Hence, my current research on this field tries to answer three questions:
- How to make the best use of the available data during learning and how to robustly integrate new obtained data?
- How to transform data into a high-level, generic and robust format that allows data-format agnostic models to be used to perform the desired inference on any data type?
- How to perform deep learning on data streams?
Curriculum and online learning
Research has shown that the order in which examples are provided to learning models can affect their behavior, either for better or worse, restricting the weight changes for future examples. Within a data set, a common solution is to apply momentum to the traditional stochastic gradient learning, so that the noise between minibatches is smoothed.
However, the problem doesn’t occur only because of stochastic gradient descent algorithms. For instance, if the first examples learned contain less noise or are more similar to the general data, which makes them better representatives for the whole data set, then learning can be improved. On the other hand, if the neural network is trained first on a smaller data set, then training on new data can be harder and provide worse results than training with all data at the same time.
This kind of learning is concerned with finding good samples to provide the learning algorithm first, so that future performance can be improved. While it has been shown that providing less noisy data or more frequent ones first improves learning, the selection was hand-made and it isn’t clear how one would do such choice in a big data set.
For the frequency criteria in text documents, it’s straightforward to define the samples with the most common features (just count the number of words in each n-gram), but how can we do this in an image data set? For the noise level criteria, how can one define what is noise or signal in a sample before the learning occurs?
I think that clustering algorithms with domain-specific similarity or distance measures can be helpful in this setting. The samples that should be given to the learning algorithm first are the ones that are the most similar to the rest of the data set while also being different from each other. I believe that this can boost the performance both in the beginning of the training, since less samples need to be evaluated while fine-tuning isn’t being performed yet, and at the end, with better placement of the weights during the initial training, as shown with hand-designed curriculum learning.
As I said before, we know that the order in which the data is provided is important for the quality of generalization. I conjecture that the same mechanism that allows curriculum learning to provide better results also impairs the learning on increasing data sets: there is a premature resource allocation that, once the neural network’s weights are defined, they don’t change a lot. Actually, this observation has been made previously in the literature, but I think this is the main link between curriculum and online learning.

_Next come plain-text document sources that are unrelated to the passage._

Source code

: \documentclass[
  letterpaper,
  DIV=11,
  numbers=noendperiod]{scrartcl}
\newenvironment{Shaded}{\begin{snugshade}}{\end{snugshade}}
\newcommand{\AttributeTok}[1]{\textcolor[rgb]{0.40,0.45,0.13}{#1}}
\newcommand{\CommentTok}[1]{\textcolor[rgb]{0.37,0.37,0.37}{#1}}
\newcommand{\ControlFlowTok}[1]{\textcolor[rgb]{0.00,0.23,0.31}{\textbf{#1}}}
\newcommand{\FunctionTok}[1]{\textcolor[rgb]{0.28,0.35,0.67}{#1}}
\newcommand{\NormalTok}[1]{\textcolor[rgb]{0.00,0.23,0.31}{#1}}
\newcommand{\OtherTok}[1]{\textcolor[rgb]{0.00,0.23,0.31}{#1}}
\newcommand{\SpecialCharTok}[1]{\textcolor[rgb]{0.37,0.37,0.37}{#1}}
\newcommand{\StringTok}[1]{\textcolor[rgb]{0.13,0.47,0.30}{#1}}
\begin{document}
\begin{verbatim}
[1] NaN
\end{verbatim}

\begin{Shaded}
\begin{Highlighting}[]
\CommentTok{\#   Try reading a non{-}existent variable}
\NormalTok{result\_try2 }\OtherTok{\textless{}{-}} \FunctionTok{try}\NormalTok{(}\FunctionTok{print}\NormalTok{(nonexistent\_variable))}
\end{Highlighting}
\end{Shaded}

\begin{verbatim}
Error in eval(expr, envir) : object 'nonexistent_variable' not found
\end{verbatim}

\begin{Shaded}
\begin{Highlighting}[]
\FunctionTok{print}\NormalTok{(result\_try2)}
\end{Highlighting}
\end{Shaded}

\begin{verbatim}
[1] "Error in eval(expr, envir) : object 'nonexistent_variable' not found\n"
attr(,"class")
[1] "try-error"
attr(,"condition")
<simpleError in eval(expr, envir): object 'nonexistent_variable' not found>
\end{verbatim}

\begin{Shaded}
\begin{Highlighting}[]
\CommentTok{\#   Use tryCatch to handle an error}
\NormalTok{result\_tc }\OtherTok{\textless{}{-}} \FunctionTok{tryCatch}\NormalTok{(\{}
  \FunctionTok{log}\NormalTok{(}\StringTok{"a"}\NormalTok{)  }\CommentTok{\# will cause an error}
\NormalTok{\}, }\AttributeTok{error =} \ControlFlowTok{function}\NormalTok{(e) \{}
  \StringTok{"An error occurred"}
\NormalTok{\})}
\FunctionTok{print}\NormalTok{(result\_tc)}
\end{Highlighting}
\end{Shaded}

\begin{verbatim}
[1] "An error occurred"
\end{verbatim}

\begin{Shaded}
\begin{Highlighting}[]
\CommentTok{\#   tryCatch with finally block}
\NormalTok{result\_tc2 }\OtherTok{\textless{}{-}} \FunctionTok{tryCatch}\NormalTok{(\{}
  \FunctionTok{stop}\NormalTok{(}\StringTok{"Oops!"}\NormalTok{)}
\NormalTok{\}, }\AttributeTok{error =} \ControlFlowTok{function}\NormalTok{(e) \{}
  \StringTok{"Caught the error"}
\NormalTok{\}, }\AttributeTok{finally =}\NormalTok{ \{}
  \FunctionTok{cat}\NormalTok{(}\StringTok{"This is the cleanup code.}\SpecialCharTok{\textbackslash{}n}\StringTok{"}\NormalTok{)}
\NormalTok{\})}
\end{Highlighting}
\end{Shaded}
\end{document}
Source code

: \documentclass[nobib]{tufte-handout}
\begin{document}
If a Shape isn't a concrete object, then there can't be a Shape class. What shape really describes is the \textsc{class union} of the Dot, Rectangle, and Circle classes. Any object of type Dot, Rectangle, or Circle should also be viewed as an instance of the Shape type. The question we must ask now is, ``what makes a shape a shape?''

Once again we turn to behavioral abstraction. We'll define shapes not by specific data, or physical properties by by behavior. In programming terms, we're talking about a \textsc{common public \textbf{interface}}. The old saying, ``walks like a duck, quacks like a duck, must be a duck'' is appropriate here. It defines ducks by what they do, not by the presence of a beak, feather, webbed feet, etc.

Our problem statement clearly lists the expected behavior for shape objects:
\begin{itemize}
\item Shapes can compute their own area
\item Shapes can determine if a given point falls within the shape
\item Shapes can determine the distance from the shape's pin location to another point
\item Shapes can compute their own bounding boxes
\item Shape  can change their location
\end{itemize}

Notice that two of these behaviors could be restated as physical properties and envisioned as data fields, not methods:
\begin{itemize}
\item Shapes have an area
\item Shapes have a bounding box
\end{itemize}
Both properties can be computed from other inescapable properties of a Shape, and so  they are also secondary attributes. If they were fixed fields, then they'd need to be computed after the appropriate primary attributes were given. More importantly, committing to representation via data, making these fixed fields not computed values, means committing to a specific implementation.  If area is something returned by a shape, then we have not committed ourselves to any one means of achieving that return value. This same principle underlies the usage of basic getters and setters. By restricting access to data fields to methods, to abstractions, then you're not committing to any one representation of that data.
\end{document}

I’d argue that we need neural network algorithms to be able to work in an online fashion, both because we have a huge stream of data flowing in continuously and because training deep neural networks is considerably expensive. To my knowledge, most current deep learning techniques aren’t able to deal with incremental data sets, requiring full retraining of the model if a significant amount of new data is available (it is possible to incrementally train the models, but the weights might be in places that reduce the generalization capacity of the whole network when the new data is considered).
An exception to this rule might be generative stochastic networks (GSN), which are able to learn all layers of representation at the same time. How well it adapts to increasing data sets is a current research topic of mine, but I think they might provide much better results than layer-wise training. The problem with layer-wise training is that it may not be a good idea to just retrain each layer with the initial conditions provided by the current weights, since higher layers could have very different inputs from all the new training below them. With all layers learning at the same time, they might learn representations for new data simultaneously, although I’m not sure they are able to provide similar performance to training in the full data set.
Sparse distributed representation (SDR)
Sparse distributed representation is a data format that is robust to noise and provides better representation of the data. In my opinion, this representation can be viewed from two different sides.
The first one is comes from Numenta as a way of representing information in their hierarchical temporal memory (HTM), which is a model of the neocortex. In this setting, SDRs are used to map data from and to the HTM, allowing the learning and prediction engine to interact with the real world through encoders and decoders, which currently are hand-designed, that map some specific kind of data to/from SDRs.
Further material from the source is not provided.